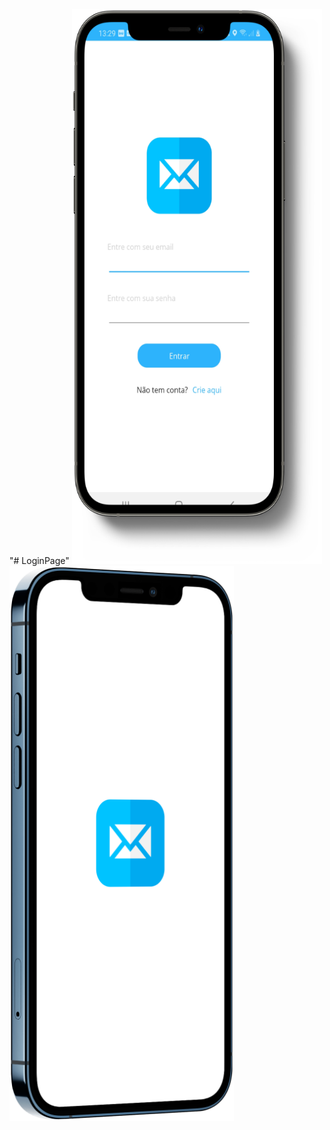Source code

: "# LoginPage" 
<img src="https://github.com/Marcos-Jose-DV/LoginPage/blob/main/LoginPages/Resources/Images/loginPage.png" alt="Texto alternativo" width="400" height="888">
<img src="https://github.com/Marcos-Jose-DV/LoginPage/blob/main/LoginPages/Resources/Images/splashScreen.png" alt="Texto alternativo" width="359" height="888">

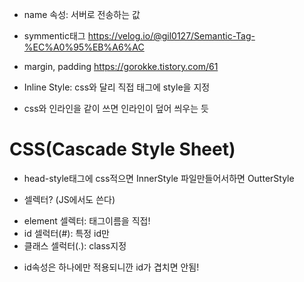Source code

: - name 속성: 서버로 전송하는 값

- symmentic태그
https://velog.io/@gil0127/Semantic-Tag-%EC%A0%95%EB%A6%AC

- margin, padding
https://gorokke.tistory.com/61

- Inline Style: css와 달리 직접 태그에 style을 지정
- css와 인라인을 같이 쓰면 인라인이 덮어 씌우는 듯

# CSS(Cascade Style Sheet)
- head-style태그에 css적으면 InnerStyle 파일만들어서하면 OutterStyle

+ 셀렉터? (JS에서도 쓴다)
-  element 셀렉터: 태그이름을 직접!
-  id 셀럭터(#): 특정 id만
-  클래스 셀럭터(.): class지정

+ id속성은 하나에만 적용되니깐 id가 겹치면 안됨!
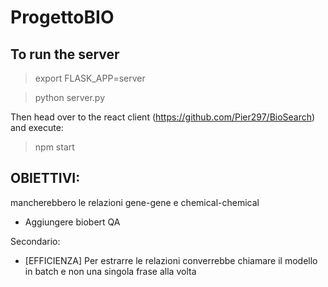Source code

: # ProgettoBIO

## To run the server

> export FLASK_APP=server

> python server.py

Then head over to the react client (https://github.com/Pier297/BioSearch)
and execute:

> npm start

## OBIETTIVI:
mancherebbero le relazioni gene-gene e chemical-chemical


- Aggiungere biobert QA


Secondario:
- [EFFICIENZA] Per estrarre le relazioni converrebbe chiamare il modello in batch e non una singola frase alla volta
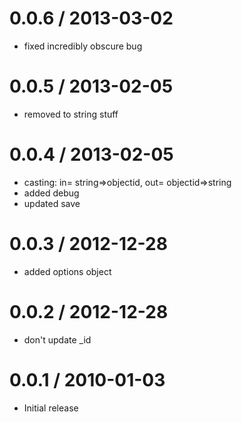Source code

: 
0.0.6 / 2013-03-02
==================

  * fixed incredibly obscure bug

0.0.5 / 2013-02-05
==================

  * removed to string stuff

0.0.4 / 2013-02-05
==================

  * casting: in= string=>objectid, out= objectid=>string
  * added debug
  * updated save

0.0.3 / 2012-12-28
==================

  * added options object


0.0.2 / 2012-12-28
==================

  * don't update _id

0.0.1 / 2010-01-03
==================

  * Initial release
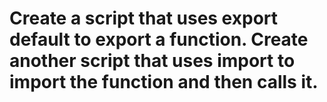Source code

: # Create a script that uses export default to export a function. Create another script that uses import to import the function and then calls it.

----

*Description of the task*: I would like the data copied exactly as it stands, with no pictures included.

*Output for this task*:
Source code

: "# LoginPage" 
<img src="https://github.com/Marcos-Jose-DV/LoginPage/blob/main/LoginPages/Resources/Images/loginPage.png" alt="Texto alternativo" width="400" height="888">
<img src="https://github.com/Marcos-Jose-DV/LoginPage/blob/main/LoginPages/Resources/Images/splashScreen.png" alt="Texto alternativo" width="359" height="888">

Source code

: - name 속성: 서버로 전송하는 값

- symmentic태그
https://velog.io/@gil0127/Semantic-Tag-%EC%A0%95%EB%A6%AC

- margin, padding
https://gorokke.tistory.com/61

- Inline Style: css와 달리 직접 태그에 style을 지정
- css와 인라인을 같이 쓰면 인라인이 덮어 씌우는 듯

# CSS(Cascade Style Sheet)
- head-style태그에 css적으면 InnerStyle 파일만들어서하면 OutterStyle

+ 셀렉터? (JS에서도 쓴다)
-  element 셀렉터: 태그이름을 직접!
-  id 셀럭터(#): 특정 id만
-  클래스 셀럭터(.): class지정

+ id속성은 하나에만 적용되니깐 id가 겹치면 안됨!
Source code

: # ProgettoBIO

## To run the server

> export FLASK_APP=server

> python server.py

Then head over to the react client (https://github.com/Pier297/BioSearch)
and execute:

> npm start

## OBIETTIVI:
mancherebbero le relazioni gene-gene e chemical-chemical


- Aggiungere biobert QA


Secondario:
- [EFFICIENZA] Per estrarre le relazioni converrebbe chiamare il modello in batch e non una singola frase alla volta
Source code

: 
0.0.6 / 2013-03-02
==================

  * fixed incredibly obscure bug

0.0.5 / 2013-02-05
==================

  * removed to string stuff

0.0.4 / 2013-02-05
==================

  * casting: in= string=>objectid, out= objectid=>string
  * added debug
  * updated save

0.0.3 / 2012-12-28
==================

  * added options object


0.0.2 / 2012-12-28
==================

  * don't update _id

0.0.1 / 2010-01-03
==================

  * Initial release
Source code

: # Create a script that uses export default to export a function. Create another script that uses import to import the function and then calls it.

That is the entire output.